SUPPLIED ENTRIES:

◇ ◇ ◇ ◇ ◇ ◇ ◇

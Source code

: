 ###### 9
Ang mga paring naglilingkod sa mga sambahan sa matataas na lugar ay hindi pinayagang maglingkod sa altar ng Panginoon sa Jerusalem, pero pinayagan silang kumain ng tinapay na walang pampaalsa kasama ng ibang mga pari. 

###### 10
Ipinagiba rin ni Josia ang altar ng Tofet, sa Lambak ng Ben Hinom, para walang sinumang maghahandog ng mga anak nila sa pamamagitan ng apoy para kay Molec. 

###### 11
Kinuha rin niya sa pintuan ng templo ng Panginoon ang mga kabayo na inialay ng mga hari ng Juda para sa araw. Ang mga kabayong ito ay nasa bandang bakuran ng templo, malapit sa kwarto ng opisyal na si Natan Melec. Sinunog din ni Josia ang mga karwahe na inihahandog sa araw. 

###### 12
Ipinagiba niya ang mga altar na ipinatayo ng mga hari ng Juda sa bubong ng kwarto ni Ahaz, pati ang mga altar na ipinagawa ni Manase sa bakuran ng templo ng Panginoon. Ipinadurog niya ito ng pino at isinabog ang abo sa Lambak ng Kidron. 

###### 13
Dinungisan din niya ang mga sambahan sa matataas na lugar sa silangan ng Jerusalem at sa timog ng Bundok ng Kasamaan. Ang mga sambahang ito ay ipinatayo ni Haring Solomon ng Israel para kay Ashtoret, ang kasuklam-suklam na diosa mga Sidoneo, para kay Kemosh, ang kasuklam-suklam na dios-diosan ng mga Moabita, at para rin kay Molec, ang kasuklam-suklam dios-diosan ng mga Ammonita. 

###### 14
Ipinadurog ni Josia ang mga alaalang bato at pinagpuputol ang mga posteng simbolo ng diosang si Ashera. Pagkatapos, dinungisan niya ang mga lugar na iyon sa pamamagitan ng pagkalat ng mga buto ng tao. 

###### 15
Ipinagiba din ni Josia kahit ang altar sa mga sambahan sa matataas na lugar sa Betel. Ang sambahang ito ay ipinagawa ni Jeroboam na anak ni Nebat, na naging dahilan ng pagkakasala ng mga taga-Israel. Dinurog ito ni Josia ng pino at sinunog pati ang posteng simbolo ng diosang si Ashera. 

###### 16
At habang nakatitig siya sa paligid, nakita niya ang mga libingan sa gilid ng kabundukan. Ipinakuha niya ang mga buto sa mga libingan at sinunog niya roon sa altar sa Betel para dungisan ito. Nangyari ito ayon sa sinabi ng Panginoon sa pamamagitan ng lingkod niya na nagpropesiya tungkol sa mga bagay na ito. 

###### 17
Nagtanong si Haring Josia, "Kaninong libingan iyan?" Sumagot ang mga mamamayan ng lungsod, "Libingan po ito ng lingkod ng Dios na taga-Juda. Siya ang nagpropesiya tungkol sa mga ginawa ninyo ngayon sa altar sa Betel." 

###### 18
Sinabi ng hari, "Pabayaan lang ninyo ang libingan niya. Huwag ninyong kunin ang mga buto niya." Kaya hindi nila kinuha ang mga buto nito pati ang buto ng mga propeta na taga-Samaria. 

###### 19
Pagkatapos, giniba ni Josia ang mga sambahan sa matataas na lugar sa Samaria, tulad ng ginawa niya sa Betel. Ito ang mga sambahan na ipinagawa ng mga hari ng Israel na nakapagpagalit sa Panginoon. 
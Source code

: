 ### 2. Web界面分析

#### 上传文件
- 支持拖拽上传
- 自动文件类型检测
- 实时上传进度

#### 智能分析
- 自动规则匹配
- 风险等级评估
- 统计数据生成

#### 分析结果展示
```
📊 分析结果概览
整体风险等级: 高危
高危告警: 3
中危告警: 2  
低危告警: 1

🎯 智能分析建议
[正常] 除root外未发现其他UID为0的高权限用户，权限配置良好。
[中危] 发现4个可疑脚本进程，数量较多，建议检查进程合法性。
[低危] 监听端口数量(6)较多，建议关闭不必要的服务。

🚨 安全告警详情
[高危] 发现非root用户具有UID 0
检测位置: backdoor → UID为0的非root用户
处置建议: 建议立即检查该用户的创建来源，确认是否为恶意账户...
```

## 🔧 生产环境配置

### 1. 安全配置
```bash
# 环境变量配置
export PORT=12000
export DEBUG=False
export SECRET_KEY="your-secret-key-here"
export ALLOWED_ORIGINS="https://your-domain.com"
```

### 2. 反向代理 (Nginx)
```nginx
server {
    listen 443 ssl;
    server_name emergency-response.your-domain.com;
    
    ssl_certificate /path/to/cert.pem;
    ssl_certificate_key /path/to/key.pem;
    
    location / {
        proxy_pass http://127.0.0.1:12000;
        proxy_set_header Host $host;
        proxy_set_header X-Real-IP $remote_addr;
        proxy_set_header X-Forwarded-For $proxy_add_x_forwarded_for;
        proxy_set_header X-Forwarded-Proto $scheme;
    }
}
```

◇ ◇ ◇ ◇ ◇ ◇ ◇

EXERCISE GOAL:
Pull out every line holding "your" from the records above, and copy it.

OUTPUT OF THE EXERCISE:
export SECRET_KEY="your-secret-key-here"
export ALLOWED_ORIGINS="https://your-domain.com"
    server_name emergency-response.your-domain.com;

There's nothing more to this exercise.